Port #426 Autobahn WebSocket server from ros1 to ros2
zflat opened this issue · 11 comments
Description
The issue described in #425 and fixed in #426 still persists in ros2 because the fix was not ported to ros2. There was a request made in #426 (comment) but I do not see any issue tracking the progress of porting the changes to ros2.
- Library Version:
1.1.2-1focal.20220126.193440
- ROS Version: Rolling
- Platform / OS: Ubuntu 20.04
Steps To Reproduce
I can reproduce issues by performing rapid connect/disconnect while topics are actively being published. I launch the websocket server while other nodes are publishing. Then I have a browser web page that opens a websocket connection and subscribes to topics using https://github.com/RobotWebTools/roslibjs.
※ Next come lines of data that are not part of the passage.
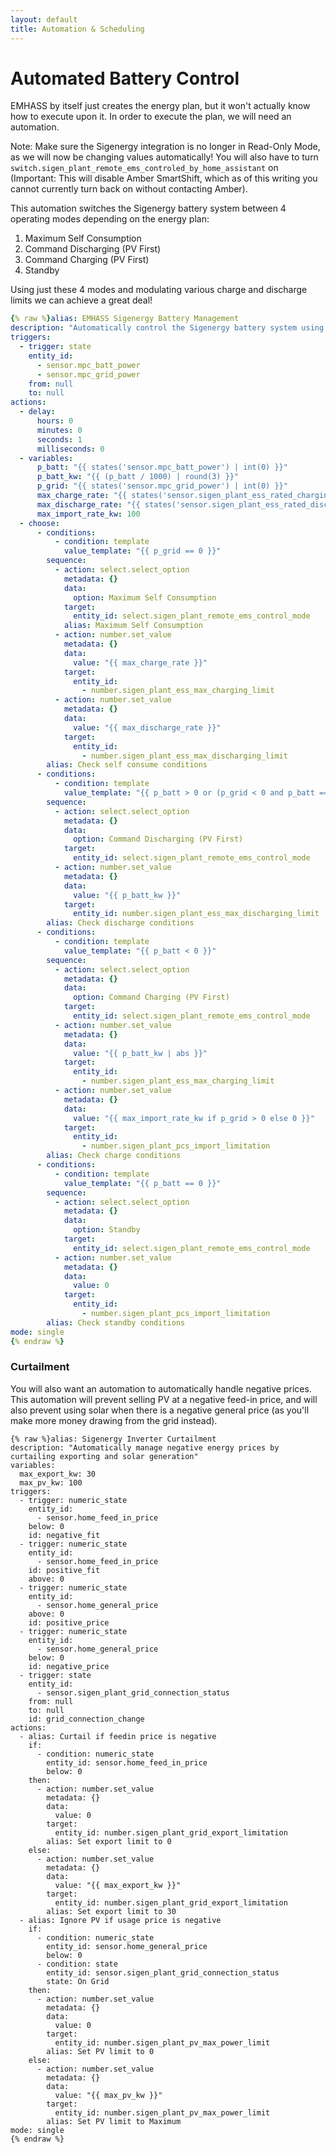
 ```yaml
---
layout: default
title: Automation & Scheduling
---
```


# Automated Battery Control

EMHASS by itself just creates the energy plan, but it won't actually know how to execute upon it. In
order to execute the plan, we will need an automation.

Note: Make sure the Sigenergy integration is no longer in Read-Only Mode, as we will now be changing
values automatically! You will also have to turn
`switch.sigen_plant_remote_ems_controled_by_home_assistant` on (Important: This will disable Amber
SmartShift, which as of this writing you cannot currently turn back on without contacting Amber).

This automation switches the Sigenergy battery system between 4 operating modes depending on the
energy plan:

1. Maximum Self Consumption
2. Command Discharging (PV First)
3. Command Charging (PV First)
4. Standby

Using just these 4 modes and modulating various charge and discharge limits we can achieve a great deal!

```yaml
{% raw %}alias: EMHASS Sigenergy Battery Management
description: "Automatically control the Sigenergy battery system using the EMHASS energy plan"
triggers:
  - trigger: state
    entity_id:
      - sensor.mpc_batt_power
      - sensor.mpc_grid_power
    from: null
    to: null
actions:
  - delay:
      hours: 0
      minutes: 0
      seconds: 1
      milliseconds: 0
  - variables:
      p_batt: "{{ states('sensor.mpc_batt_power') | int(0) }}"
      p_batt_kw: "{{ (p_batt / 1000) | round(3) }}"
      p_grid: "{{ states('sensor.mpc_grid_power') | int(0) }}"
      max_charge_rate: "{{ states('sensor.sigen_plant_ess_rated_charging_power') | float(0) }}"
      max_discharge_rate: "{{ states('sensor.sigen_plant_ess_rated_discharging_power') | float(0) }}"
      max_import_rate_kw: 100
  - choose:
      - conditions:
          - condition: template
            value_template: "{{ p_grid == 0 }}"
        sequence:
          - action: select.select_option
            metadata: {}
            data:
              option: Maximum Self Consumption
            target:
              entity_id: select.sigen_plant_remote_ems_control_mode
            alias: Maximum Self Consumption
          - action: number.set_value
            metadata: {}
            data:
              value: "{{ max_charge_rate }}"
            target:
              entity_id:
                - number.sigen_plant_ess_max_charging_limit
          - action: number.set_value
            metadata: {}
            data:
              value: "{{ max_discharge_rate }}"
            target:
              entity_id:
                - number.sigen_plant_ess_max_discharging_limit
        alias: Check self consume conditions
      - conditions:
          - condition: template
            value_template: "{{ p_batt > 0 or (p_grid < 0 and p_batt == 0) }}"
        sequence:
          - action: select.select_option
            metadata: {}
            data:
              option: Command Discharging (PV First)
            target:
              entity_id: select.sigen_plant_remote_ems_control_mode
          - action: number.set_value
            metadata: {}
            data:
              value: "{{ p_batt_kw }}"
            target:
              entity_id: number.sigen_plant_ess_max_discharging_limit
        alias: Check discharge conditions
      - conditions:
          - condition: template
            value_template: "{{ p_batt < 0 }}"
        sequence:
          - action: select.select_option
            metadata: {}
            data:
              option: Command Charging (PV First)
            target:
              entity_id: select.sigen_plant_remote_ems_control_mode
          - action: number.set_value
            metadata: {}
            data:
              value: "{{ p_batt_kw | abs }}"
            target:
              entity_id:
                - number.sigen_plant_ess_max_charging_limit
          - action: number.set_value
            metadata: {}
            data:
              value: "{{ max_import_rate_kw if p_grid > 0 else 0 }}"
            target:
              entity_id:
                - number.sigen_plant_pcs_import_limitation
        alias: Check charge conditions
      - conditions:
          - condition: template
            value_template: "{{ p_batt == 0 }}"
        sequence:
          - action: select.select_option
            metadata: {}
            data:
              option: Standby
            target:
              entity_id: select.sigen_plant_remote_ems_control_mode
          - action: number.set_value
            metadata: {}
            data:
              value: 0
            target:
              entity_id:
                - number.sigen_plant_pcs_import_limitation
        alias: Check standby conditions
mode: single
{% endraw %}
```

### Curtailment

You will also want an automation to automatically handle negative prices. This automation will prevent selling PV at a negative feed-in price, and will also prevent using solar when there is a negative general price (as you'll make more money drawing from the grid instead).

```
{% raw %}alias: Sigenergy Inverter Curtailment
description: "Automatically manage negative energy prices by curtailing exporting and solar generation"
variables:
  max_export_kw: 30
  max_pv_kw: 100
triggers:
  - trigger: numeric_state
    entity_id:
      - sensor.home_feed_in_price
    below: 0
    id: negative_fit
  - trigger: numeric_state
    entity_id:
      - sensor.home_feed_in_price
    id: positive_fit
    above: 0
  - trigger: numeric_state
    entity_id:
      - sensor.home_general_price
    above: 0
    id: positive_price
  - trigger: numeric_state
    entity_id:
      - sensor.home_general_price
    below: 0
    id: negative_price
  - trigger: state
    entity_id:
      - sensor.sigen_plant_grid_connection_status
    from: null
    to: null
    id: grid_connection_change
actions:
  - alias: Curtail if feedin price is negative
    if:
      - condition: numeric_state
        entity_id: sensor.home_feed_in_price
        below: 0
    then:
      - action: number.set_value
        metadata: {}
        data:
          value: 0
        target:
          entity_id: number.sigen_plant_grid_export_limitation
        alias: Set export limit to 0
    else:
      - action: number.set_value
        metadata: {}
        data:
          value: "{{ max_export_kw }}"
        target:
          entity_id: number.sigen_plant_grid_export_limitation
        alias: Set export limit to 30
  - alias: Ignore PV if usage price is negative
    if:
      - condition: numeric_state
        entity_id: sensor.home_general_price
        below: 0
      - condition: state
        entity_id: sensor.sigen_plant_grid_connection_status
        state: On Grid
    then:
      - action: number.set_value
        metadata: {}
        data:
          value: 0
        target:
          entity_id: number.sigen_plant_pv_max_power_limit
        alias: Set PV limit to 0
    else:
      - action: number.set_value
        metadata: {}
        data:
          value: "{{ max_pv_kw }}"
        target:
          entity_id: number.sigen_plant_pv_max_power_limit
        alias: Set PV limit to Maximum
mode: single
{% endraw %}
```
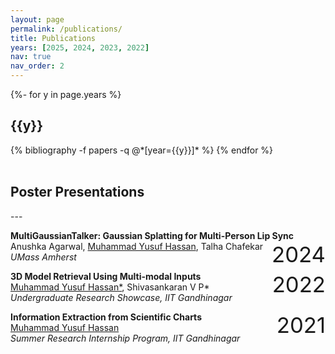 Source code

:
 ```yaml
---
layout: page
permalink: /publications/
title: Publications
years: [2025, 2024, 2023, 2022]
nav: true
nav_order: 2
---
```

<!-- _pages/publications.md -->
<div class="publications">

{%- for y in page.years %}
  <h2 class="year">{{y}}</h2>
  {% bibliography -f papers -q @*[year={{y}}]* %}
{% endfor %}

</div>

<br>
<h2> Poster Presentations </h2>
---
<p style="text-align:left;">
    <b>MultiGaussianTalker: Gaussian Splatting for Multi-Person Lip Sync</b>
    <span style="float:right;font-size:26.0pt;color:var(--global-divider-color)">
        2024
    </span>
  <br>
  Anushka Agarwal, <u>Muhammad Yusuf Hassan</u>, Talha Chafekar
  <br>
  <i>UMass Amherst </i>
</p>

<p style="text-align:left;">
    <b>3D Model Retrieval Using Multi-modal Inputs </b>
    <span style="float:right;font-size:26.0pt;color:var(--global-divider-color)">
        2022
    </span>
  <br>
  <u>Muhammad Yusuf Hassan*</u>, Shivasankaran V P*
  <br>
  <i>Undergraduate Research Showcase, IIT Gandhinagar </i>
</p>

<p style="text-align:left;">
    <b>Information Extraction from Scientific Charts </b>
    <span style="float:right;font-size:26.0pt;color:var(--global-divider-color)">
        2021
    </span>
  <br>
  <u>Muhammad Yusuf Hassan</u>
  <br>
  <i>Summer Research Internship Program, IIT Gandhinagar </i>
</p>
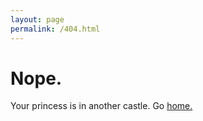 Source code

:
 ```yaml
---
layout: page
permalink: /404.html
---
```

# Nope.
Your princess is in another castle. Go [home.](/)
I can refresh the page rapidly a few times and then observe the websocket server print errors and then no longer accept new websocket connections.
Expected Behavior
The server should recover from websocket disconnect errors mid-write without locking the entire websocket server.
Actual Behavior
The server becomes locked due to the _write_lock
never being released because of exception handling logic in the prewrite_message
method.
Here is an example trace of the exception:
ERROR:tornado.application:Exception in callback functools.partial(<function wrap.<locals>.null_wrapper at 0x7f75d8f4d700>, <Future finished exception=WebSocketClosedError()>)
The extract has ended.